Experimental Validation
The experimental validation of SEALONG showcases its effectiveness in improving LLM performance in long-context reasoning tasks.
Setup
- Utilizes MuSiQue's training set with self-supervision for generalization ability.
- Synthesizes training data by combining related and unrelated documents for context in the experiments.
Metrics
- Evaluates performance using SubEM metric, emphasizing top-performing results.
- Compares SEALONG's performance across various long-context tasks like Qasper, MultiFieldQA-En, HotpotQA, MuSiQue, and 2WikiMultihopQA.
Results
- Demonstrates significant enhancements in LLM performance across different models with SEALONG.
- Outperforms previous datasets and shows strong data efficiency with minimal synthetic examples.
Comparative Analysis
- Compares SEALONG with prior approaches, highlighting its superior performance in long-context reasoning tasks.
- Shows improvements in long-context performance without compromising short-context task performance.
Impact and Implications
SEALONG's contributions have significant implications for the advancement of LLMs in long-context reasoning tasks.
Key Findings
- SEALONG achieves notable absolute improvements in LLM performance, particularly with the Llama-3.1-8B-Instruct model.
- Demonstrates the potential for LLM self-improvement without human annotations, paving the way for enhanced long-context reasoning capabilities.
Limitations
- The experimental setup for SEALONG is currently limited to LLMs with up to 14B parameters.

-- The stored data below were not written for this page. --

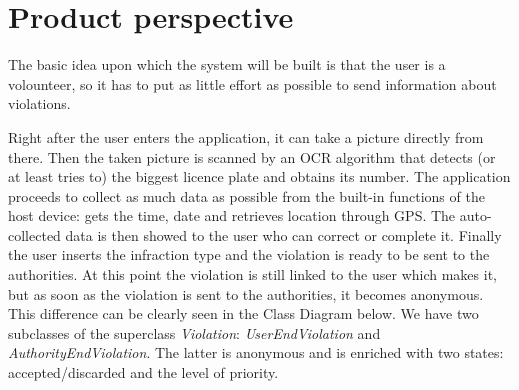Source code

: \section{Product perspective}
The basic idea upon which the system will be built is that the user is a volounteer, so it has to put as little effort as possible to send information about violations.

Right after the user enters the application, it can take a picture directly from there. Then the taken picture is scanned by an OCR algorithm that detects (or at least tries to) the biggest licence plate and obtains its number. The application proceeds to collect as much data as possible from the built-in functions of the host device: gets the time, date and retrieves location through GPS. The auto-collected data is then showed to the user who can correct or complete it.
Finally the user inserts the infraction type and the violation is ready to be sent to the authorities. At this point the violation is still linked to the user which makes it, but as soon as the violation is sent to the authorities, it becomes anonymous. This difference can be clearly seen in the Class Diagram below. We have two subclasses of the superclass \emph{Violation}: \emph{UserEndViolation} and \emph{AuthorityEndViolation}. The latter is anonymous and is enriched with two states: accepted/discarded and the level of priority.

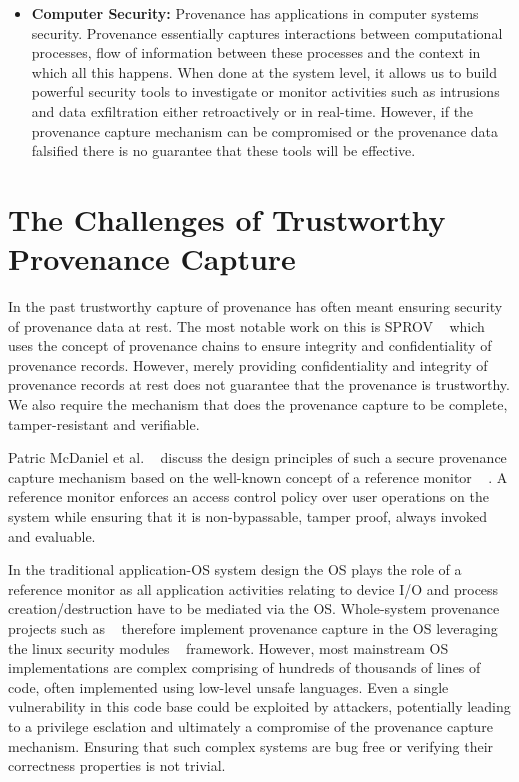 \documentclass[withindex,glossary]{cam-thesis}
\begin{document}
\begin{itemize}
\item \textbf{Computer Security:}
Provenance has applications in computer systems security.
Provenance essentially captures interactions between computational processes, flow of information between these processes and the context in which all this happens.
When done at the system level, it allows us to build powerful security tools to investigate or monitor activities such as intrusions and data exfiltration either retroactively or in real-time.
However, if the provenance capture mechanism can be compromised or the provenance data falsified there is no guarantee that these tools will be effective.

\end{itemize}

\section{The Challenges of Trustworthy Provenance Capture}

In the past trustworthy capture of provenance has often meant ensuring security of provenance data at rest.
The most notable work on this is SPROV ~\cite{sprov} which uses the concept of provenance chains to ensure integrity and confidentiality of provenance records.
However, merely providing confidentiality and integrity of provenance records at rest does not guarantee that the provenance is trustworthy.
We also require the mechanism that does the provenance capture to be complete, tamper-resistant and verifiable.

Patric McDaniel et al. ~\cite{patric} discuss the design principles of such a secure provenance capture mechanism based on the well-known concept of a reference monitor ~\cite{refmon} .
A reference monitor enforces an access control policy over user operations on the system while ensuring that it is non-bypassable, tamper proof, always invoked and evaluable.

In the traditional application-OS system design the OS plays the role of a reference monitor as all application activities relating to device I/O and process creation/destruction have to be mediated via the OS.
Whole-system provenance projects such as ~\cite{AdamBates, CamFlow} therefore implement provenance capture in the OS leveraging the linux security modules ~\cite{LSMFramework} framework.
However, most mainstream OS implementations are complex comprising of hundreds of thousands of lines of code, often implemented using low-level unsafe languages.
Even a single vulnerability in this code base could be exploited by attackers, potentially leading to a privilege esclation and ultimately a compromise of the provenance capture mechanism.
Ensuring that such complex systems are bug free or verifying their correctness properties is not trivial.
\end{document}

- Further investigation is needed to assess SEALONG's effectiveness at larger scales and explore longer context lengths.
Future Directions
- Future research should focus on creating high-quality prompt sets for long-context LLMs to enhance performance.
- Exploration of longer context lengths and scalability of SEALONG at larger parameter scales is essential for comprehensive evaluation.
Practical Significance
- SEALONG's self-improvement strategies offer practical applications in enhancing LLM performance for challenging question types requiring full-context reasoning.
- The methodology and findings of SEALONG can be leveraged to advance the capabilities of LLMs in processing extended contexts effectively.